Further, the SNB also upgraded its economic forecast for the year. It expects the economy to contract by 3%, which is better than the previous estimate It also expects the inflation rate to move back to the negative territory in the coming year. The bank said:
“At its monetary policy assessment in September, it had anticipated an even stronger decline. The revision is due to the fact that the decrease in GDP resulting from the first wave of the pandemic was not as substantial as originally expected.”
This decision came two days after the State Secretariat for Economic Affairs (SECO) said that the economy will contract by 3.3% this year and then bounce back 3.0% in 2021.
Most importantly, the decision came a day after the Federal Reserve also made its final decision of the year. It left rates unchanged and committed to continue boosting its asset purchases.

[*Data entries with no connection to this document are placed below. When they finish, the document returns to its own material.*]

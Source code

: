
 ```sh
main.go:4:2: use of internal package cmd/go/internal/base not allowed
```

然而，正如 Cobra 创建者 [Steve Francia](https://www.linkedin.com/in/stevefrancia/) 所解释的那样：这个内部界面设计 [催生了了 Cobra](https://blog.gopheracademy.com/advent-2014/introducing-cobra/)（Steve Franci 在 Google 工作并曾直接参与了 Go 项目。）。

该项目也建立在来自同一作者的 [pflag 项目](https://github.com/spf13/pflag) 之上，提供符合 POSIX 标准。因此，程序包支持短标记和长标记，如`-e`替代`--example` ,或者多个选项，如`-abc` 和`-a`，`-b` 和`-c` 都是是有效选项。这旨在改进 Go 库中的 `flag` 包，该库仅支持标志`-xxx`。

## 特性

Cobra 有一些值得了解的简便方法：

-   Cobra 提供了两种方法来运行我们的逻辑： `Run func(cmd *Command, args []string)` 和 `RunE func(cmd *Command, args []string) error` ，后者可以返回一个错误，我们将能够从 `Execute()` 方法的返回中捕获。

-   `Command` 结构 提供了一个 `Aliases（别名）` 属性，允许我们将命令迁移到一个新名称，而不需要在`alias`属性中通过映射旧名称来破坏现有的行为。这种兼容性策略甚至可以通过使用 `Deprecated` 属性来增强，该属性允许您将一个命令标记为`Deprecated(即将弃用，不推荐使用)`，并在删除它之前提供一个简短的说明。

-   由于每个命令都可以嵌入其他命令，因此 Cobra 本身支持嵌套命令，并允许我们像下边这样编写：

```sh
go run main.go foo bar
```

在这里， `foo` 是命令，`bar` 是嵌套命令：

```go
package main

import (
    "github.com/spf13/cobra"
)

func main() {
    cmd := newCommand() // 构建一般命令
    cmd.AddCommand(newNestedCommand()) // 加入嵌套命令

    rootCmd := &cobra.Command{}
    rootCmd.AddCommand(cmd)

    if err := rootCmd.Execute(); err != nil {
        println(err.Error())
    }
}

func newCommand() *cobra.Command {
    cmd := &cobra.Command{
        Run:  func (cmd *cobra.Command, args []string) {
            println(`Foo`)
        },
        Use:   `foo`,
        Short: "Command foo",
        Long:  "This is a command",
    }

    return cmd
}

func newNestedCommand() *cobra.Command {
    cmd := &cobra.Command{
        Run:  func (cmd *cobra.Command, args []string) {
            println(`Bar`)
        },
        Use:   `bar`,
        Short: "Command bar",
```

US declares Switzerland a currency manipulator
In its statement today, the SNB maintained that the Swiss franc was still overvalued and committed to doing more. This is important for two reasons. First, a stronger franc is usually negative for the Swiss economy, which makes most of its revenue from exports. As such, a stronger currency makes its goods more expensive.
Second, the statement came a day after the United States declared the country a currency manipulator. The Treasury Department said that the country, together with Vietnam, held their currencies lower to “prevent effective balance of payments adjustments.”
Still, economists don’t expect this move to have a major impact on the USD/CHF since the Trump administration is in its waning days. Also, the Swiss franc has actually gained by 10% against the dollar since March.
USD/CHF technical outlook
The USD/CHF has been in a strong downward trend after peaking at 0.9900 early this year. Analysts at key forex brokers believe that the decline was mostly because of the weaker US dollar as the risk-off sentiment swept the market.
On the daily chart, it remains below the short and longer-term moving averages while the two lines and the histogram of the MACD are below the neutral line.
Therefore, the pair will likely continue falling as bears target the next psychological level of 0.8800. However, this trade will be invalidated if the price manages to move above 0.90 since it will imply that there are more buyers in the market.